I’ve always been curious about flight, but also a bit terrified. Before I started flying, and now maybe even more so, I found myself pausing often from my fencing and tending sheep near the rural Montana airport to watch the little airplanes take off and fly across the Bitterroot Mountain Range. I couldn’t keep it out of my head, I want to be up there too! My neighbors are hay farmers ad pilots with a grass landing strip in their field. Craig called just as the sun set on the hills one evening, “it’s about to get LOUD!” I raced outside, fired up the old tractor and drove out to the far edge of the pasture just in time to catch the roar of the mighty 300 HP Cessna 185 take off from the nearby airport, swoop back against the mountain range and land right across from me on the flat part of the pasture. It was so exciting! Craig later gave me a ride in the 185 into the Selway-Bitterroot Wilderness on a supplies delivery to a friend’s ranch airstrip nestled in the mountains off the Selway River.
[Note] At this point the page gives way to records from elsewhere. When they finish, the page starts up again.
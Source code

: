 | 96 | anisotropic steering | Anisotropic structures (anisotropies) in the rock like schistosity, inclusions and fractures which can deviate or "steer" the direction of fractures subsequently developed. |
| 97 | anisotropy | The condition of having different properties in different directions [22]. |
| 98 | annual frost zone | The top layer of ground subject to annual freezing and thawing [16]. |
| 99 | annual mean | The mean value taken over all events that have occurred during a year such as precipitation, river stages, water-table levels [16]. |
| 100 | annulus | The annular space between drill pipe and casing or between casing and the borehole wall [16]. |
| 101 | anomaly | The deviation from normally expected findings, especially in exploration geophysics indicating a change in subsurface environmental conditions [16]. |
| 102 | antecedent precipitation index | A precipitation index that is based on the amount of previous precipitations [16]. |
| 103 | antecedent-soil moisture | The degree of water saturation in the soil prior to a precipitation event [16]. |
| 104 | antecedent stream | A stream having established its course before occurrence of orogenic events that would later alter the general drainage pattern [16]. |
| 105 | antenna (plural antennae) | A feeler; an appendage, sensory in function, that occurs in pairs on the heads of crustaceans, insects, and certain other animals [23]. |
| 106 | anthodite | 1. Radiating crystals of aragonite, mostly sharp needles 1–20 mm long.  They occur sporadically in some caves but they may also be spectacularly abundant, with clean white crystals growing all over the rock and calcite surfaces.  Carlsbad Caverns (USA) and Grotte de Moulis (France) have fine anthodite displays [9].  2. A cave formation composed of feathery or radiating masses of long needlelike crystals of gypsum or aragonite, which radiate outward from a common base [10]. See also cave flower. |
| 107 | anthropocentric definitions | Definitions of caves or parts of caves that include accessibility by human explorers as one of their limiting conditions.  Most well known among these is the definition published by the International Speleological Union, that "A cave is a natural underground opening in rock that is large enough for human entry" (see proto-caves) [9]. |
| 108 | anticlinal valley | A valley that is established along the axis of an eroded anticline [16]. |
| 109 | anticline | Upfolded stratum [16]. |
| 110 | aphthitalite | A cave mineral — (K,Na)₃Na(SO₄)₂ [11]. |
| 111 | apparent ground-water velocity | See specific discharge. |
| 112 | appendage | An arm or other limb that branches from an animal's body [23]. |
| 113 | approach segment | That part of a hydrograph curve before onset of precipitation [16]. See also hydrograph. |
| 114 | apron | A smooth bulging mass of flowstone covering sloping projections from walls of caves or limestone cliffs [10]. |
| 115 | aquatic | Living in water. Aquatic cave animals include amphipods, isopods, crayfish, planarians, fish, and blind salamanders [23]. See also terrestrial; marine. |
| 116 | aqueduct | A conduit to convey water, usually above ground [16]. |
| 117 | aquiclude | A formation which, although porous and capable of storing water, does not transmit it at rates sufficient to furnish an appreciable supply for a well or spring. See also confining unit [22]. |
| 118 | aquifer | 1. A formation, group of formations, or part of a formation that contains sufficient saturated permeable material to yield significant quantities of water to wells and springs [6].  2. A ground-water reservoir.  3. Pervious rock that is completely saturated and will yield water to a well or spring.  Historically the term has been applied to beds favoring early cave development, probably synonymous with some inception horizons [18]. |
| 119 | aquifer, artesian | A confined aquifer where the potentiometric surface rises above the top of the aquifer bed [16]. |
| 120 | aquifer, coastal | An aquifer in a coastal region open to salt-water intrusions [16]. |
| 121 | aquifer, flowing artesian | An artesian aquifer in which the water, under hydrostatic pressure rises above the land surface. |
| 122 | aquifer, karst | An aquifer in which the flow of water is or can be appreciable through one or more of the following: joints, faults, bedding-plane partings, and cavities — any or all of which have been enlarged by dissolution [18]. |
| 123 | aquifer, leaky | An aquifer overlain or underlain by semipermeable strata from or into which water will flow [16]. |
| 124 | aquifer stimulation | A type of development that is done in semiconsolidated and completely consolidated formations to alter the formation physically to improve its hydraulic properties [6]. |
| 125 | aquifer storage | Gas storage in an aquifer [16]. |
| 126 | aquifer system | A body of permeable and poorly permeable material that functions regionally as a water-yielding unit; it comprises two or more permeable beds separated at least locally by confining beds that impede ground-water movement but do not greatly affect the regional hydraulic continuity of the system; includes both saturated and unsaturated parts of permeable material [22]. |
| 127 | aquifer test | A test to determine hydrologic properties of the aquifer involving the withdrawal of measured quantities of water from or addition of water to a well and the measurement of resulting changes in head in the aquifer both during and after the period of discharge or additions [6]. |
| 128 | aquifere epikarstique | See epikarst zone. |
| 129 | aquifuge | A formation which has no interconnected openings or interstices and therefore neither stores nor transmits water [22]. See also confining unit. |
The thrill of snaking low and slow through the canyons and landing on the greenest carpet imaginable in the middle of the most beautiful mountain valley rocked my world. I had to find a way to learn how to fly!

Physics, aviation, and exploration is in my blood. My family encouraged me to get my pilot’s license. My grandparents were pilots, both getting their private certificates in 1947. My dad was in the Air Force during the Vietnam War, deciphering radio transmissions for the CIA from DC-3 airplanes. My brother Tim flew gliders as a teen, my brother Ryan is a Test Pilot for the Air Force flying The Globemaster C-17 and is also an Antimatter Physicist working on novel rocket and aircraft propulsion systems, and my middle brother Todd was also in the Air Force.

Grandma Weed

We try to have a Christmas project each year involving either Physics, Robotics, Aviation, or all of the above while trying to stay out of reasonable trouble. Despite the connections, I never believed that flying was for me or that I could ever learn to fly. One Christmas, we all took a ride in a Beaver on floats out of Kenmore to Lake Union in Seattle. My mom, always encouraging me to go fly, convinced the pilot to let me be the one to sit up front in the right seat. When that lovely guttural radial engine fired up, so did my heart. I was hooked.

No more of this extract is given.